For the stacking method, we considered the same 5 best classifiers and selected DecisionTreeClassifier and RandomForestClassifier as metaclassifiers. Calculated metrics of ensemble classifiers for both balanced and imbalanced datasets are presented in Figures 10 and 11. RandomForestClassifier showed the best classification results across all researched methods with accuracy of 0.9256; its confusion matrix is shown in Figure 12.

Due to the fact that we use our personal generated dataset, we cannot make a direct comparison with existing results in DDoS attack detection. The primary goal of this paper was to demonstrate in detail the process of researching VANET network security issues, from generation of a network segment to usage of up-to-date classifiers and ensembles of classifiers for the multiclass classification problem.

The approach applied in this work to the formation of intelligent models for identifying network attacks can be replaced by an end-to-end pipeline machine learning system. The problem of automated application of machine learning methods to real-world problems is called AutoML. The AutoML [54] pipeline typically includes the steps of data preparation, feature construction, model generation, and model evaluation. At the moment, there are many libraries that partially solve this problem; however, working with various kinds of raw data introduces great uncertainty into the assessment of their effectiveness.

6. Conclusion

OMNeT++ software and INET framework are powerful tools for simulation of mobile ad hoc networks and implementation of various network threats. Modeling of VANET segment was conducted using OMNeT++, and the resulting VANET dataset contains 11212 network traffic flows with 58 extracted features and 3 network attacks behaviors implementations. The obtained dataset is imbalanced; therefore, for further research, balanced dataset was built using SMOTE technique.

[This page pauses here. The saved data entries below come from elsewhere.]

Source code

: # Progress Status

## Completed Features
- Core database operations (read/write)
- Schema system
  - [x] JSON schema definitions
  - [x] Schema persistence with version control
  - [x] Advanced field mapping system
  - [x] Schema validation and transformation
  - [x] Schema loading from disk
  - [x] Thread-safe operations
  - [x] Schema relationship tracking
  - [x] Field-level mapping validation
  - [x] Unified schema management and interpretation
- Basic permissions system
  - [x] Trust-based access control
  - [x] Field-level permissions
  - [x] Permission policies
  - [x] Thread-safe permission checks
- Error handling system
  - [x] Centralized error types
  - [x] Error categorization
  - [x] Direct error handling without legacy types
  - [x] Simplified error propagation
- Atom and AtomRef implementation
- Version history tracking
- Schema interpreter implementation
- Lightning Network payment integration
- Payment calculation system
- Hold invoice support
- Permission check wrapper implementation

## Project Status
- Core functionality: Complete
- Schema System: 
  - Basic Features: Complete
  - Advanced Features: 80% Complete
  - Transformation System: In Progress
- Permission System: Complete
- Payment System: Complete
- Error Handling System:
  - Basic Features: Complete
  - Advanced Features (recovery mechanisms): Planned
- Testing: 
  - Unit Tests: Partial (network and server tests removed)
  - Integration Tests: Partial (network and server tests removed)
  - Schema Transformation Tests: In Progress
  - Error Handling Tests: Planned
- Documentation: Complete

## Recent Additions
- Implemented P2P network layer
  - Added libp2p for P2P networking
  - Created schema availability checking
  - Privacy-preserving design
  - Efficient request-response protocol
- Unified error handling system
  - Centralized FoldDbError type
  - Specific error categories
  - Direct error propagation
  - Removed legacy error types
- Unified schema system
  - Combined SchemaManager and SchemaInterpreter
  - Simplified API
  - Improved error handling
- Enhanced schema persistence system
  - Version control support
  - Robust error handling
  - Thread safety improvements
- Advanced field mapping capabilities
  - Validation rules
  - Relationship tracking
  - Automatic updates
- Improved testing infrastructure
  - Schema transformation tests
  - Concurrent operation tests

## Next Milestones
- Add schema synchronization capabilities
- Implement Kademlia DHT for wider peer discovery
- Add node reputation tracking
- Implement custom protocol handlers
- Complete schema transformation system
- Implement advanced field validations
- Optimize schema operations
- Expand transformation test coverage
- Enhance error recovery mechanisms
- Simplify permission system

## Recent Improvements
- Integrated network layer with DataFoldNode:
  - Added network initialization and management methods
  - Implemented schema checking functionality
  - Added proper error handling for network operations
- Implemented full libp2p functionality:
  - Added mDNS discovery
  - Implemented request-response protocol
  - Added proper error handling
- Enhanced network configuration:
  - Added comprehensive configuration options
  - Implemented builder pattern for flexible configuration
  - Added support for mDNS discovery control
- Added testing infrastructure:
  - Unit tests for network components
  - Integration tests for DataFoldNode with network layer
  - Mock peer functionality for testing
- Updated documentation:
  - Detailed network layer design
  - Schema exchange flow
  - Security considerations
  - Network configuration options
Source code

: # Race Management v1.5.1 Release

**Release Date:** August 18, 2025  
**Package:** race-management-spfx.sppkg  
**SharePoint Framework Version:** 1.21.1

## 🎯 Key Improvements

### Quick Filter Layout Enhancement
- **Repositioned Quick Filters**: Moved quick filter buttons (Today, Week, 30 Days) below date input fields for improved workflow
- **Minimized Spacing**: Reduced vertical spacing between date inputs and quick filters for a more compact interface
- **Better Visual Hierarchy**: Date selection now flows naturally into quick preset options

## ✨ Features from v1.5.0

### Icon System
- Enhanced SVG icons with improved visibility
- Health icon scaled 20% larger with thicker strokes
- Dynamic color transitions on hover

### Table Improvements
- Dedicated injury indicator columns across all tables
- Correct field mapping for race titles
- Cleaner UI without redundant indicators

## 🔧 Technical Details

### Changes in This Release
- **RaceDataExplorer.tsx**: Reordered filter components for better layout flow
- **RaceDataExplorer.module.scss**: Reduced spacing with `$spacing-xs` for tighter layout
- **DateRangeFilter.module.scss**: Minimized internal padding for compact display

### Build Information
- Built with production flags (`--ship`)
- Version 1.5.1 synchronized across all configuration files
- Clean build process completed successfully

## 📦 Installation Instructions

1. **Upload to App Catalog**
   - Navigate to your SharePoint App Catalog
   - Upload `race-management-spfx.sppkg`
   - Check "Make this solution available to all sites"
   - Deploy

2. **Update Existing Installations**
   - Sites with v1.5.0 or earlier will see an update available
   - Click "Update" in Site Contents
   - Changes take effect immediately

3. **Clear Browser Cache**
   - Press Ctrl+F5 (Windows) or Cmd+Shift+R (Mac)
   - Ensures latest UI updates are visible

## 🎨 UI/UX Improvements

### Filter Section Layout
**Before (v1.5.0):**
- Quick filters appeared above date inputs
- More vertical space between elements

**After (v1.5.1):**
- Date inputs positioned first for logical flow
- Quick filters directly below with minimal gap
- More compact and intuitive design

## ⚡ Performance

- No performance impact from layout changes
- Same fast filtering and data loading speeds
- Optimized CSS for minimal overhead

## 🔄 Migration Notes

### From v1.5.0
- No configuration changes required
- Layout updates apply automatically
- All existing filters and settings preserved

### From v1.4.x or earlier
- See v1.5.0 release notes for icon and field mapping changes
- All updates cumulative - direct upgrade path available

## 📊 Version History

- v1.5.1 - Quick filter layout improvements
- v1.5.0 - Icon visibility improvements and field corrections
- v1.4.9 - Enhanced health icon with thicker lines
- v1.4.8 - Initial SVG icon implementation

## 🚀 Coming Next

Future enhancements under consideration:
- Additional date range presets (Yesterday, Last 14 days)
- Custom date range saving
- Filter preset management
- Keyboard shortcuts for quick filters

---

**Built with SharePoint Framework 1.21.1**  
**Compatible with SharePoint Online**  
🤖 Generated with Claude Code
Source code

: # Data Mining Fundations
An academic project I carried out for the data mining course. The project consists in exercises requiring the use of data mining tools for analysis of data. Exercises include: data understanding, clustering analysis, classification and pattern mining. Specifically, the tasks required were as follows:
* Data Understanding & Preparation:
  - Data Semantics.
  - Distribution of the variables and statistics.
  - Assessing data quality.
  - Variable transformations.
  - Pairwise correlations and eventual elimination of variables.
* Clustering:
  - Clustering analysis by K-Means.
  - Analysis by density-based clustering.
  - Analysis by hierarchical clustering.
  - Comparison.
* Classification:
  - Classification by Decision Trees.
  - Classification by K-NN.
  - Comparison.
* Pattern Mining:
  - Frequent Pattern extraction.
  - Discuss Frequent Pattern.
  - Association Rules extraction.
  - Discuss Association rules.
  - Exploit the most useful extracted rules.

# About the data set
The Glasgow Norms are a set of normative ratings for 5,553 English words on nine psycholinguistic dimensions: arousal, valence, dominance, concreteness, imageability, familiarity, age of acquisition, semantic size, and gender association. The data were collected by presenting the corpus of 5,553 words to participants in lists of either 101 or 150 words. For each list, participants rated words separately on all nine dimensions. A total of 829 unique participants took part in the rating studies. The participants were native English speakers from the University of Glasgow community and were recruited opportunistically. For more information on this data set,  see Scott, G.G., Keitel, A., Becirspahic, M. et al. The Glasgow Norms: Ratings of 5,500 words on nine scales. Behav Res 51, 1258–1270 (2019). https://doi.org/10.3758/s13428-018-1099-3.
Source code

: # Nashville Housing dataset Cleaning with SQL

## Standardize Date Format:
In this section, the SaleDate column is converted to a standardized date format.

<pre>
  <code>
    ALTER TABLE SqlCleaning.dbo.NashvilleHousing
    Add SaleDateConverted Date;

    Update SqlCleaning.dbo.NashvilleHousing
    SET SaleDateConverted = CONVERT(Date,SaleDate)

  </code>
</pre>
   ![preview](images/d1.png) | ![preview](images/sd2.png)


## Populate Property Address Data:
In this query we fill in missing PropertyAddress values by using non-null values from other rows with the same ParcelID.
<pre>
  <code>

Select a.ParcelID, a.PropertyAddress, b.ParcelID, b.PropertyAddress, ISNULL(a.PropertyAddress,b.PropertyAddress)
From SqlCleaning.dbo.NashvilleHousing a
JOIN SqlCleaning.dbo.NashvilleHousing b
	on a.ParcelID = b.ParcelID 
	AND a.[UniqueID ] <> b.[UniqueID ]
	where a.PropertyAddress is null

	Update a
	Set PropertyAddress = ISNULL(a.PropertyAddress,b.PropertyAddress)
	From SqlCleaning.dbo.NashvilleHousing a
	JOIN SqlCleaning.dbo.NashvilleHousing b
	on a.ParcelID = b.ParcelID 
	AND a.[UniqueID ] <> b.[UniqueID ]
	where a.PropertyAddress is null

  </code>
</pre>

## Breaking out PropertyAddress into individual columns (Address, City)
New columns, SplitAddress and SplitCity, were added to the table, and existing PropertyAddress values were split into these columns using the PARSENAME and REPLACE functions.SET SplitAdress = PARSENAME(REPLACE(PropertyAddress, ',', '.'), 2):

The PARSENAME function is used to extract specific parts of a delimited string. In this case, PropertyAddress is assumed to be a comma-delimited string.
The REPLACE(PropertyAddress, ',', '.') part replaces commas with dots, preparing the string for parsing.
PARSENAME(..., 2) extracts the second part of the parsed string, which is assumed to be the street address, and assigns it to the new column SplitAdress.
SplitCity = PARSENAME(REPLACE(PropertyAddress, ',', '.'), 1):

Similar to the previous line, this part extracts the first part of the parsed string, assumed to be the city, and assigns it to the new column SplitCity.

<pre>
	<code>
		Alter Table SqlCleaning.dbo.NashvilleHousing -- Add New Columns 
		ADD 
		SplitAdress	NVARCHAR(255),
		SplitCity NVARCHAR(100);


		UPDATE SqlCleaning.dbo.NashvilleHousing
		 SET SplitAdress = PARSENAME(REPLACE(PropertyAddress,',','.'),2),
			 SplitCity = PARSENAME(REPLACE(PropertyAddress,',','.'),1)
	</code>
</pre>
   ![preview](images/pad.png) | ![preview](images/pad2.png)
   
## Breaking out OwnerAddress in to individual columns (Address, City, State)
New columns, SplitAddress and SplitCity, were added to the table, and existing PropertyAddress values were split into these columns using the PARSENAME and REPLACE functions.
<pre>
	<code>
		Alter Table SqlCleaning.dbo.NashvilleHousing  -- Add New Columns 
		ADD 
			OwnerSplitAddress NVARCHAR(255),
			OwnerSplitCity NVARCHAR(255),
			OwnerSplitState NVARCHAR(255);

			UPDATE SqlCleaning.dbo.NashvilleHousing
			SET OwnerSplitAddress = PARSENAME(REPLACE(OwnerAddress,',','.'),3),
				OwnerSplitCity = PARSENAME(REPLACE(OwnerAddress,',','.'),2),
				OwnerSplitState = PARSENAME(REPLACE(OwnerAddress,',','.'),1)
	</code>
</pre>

An experimental comparison of the quality of modern machine learning methods of multiclass classification on the original and balanced datasets was carried out. The best results with accuracy of 0.9256 were shown by the stacking technique of classifiers with random forest as a metaclassifier.

In future research, we plan to build more simulation scenarios with increased number of vehicles, new mobility movements options, and different network attacks implementation. Our main goal is to increase efficiency of well-known multiclass classification algorithms on arbitrarily generated VANET datasets.

Data Availability

The data used to support the findings of this study are available from the corresponding author upon request.

Conflicts of Interest

The authors declare that there are no conflicts of interest regarding the publication of this paper.

Acknowledgments

The work was supported by the National Natural Science Foundation of China (Nos. 61872001 and 62011530046), the Cooperation and Exchange Project between NSFC and RFBR (No. 20-57-53019), and the grant of the President of the Russian Federation (MK-2959.2021.1.6), as well as scholarships of the President of the Russian Federation to young scientists and postgraduates (SP-3652.2021.5), the Open Fund of Key Laboratory of Embedded System and Service Computing (Tongji University), Ministry of Education (No. ESSCKF2018-03), the Open Fund for Discipline Construction (Institute of Physical Science and Information Technology, Anhui University), and the Excellent Talent Project of Anhui University.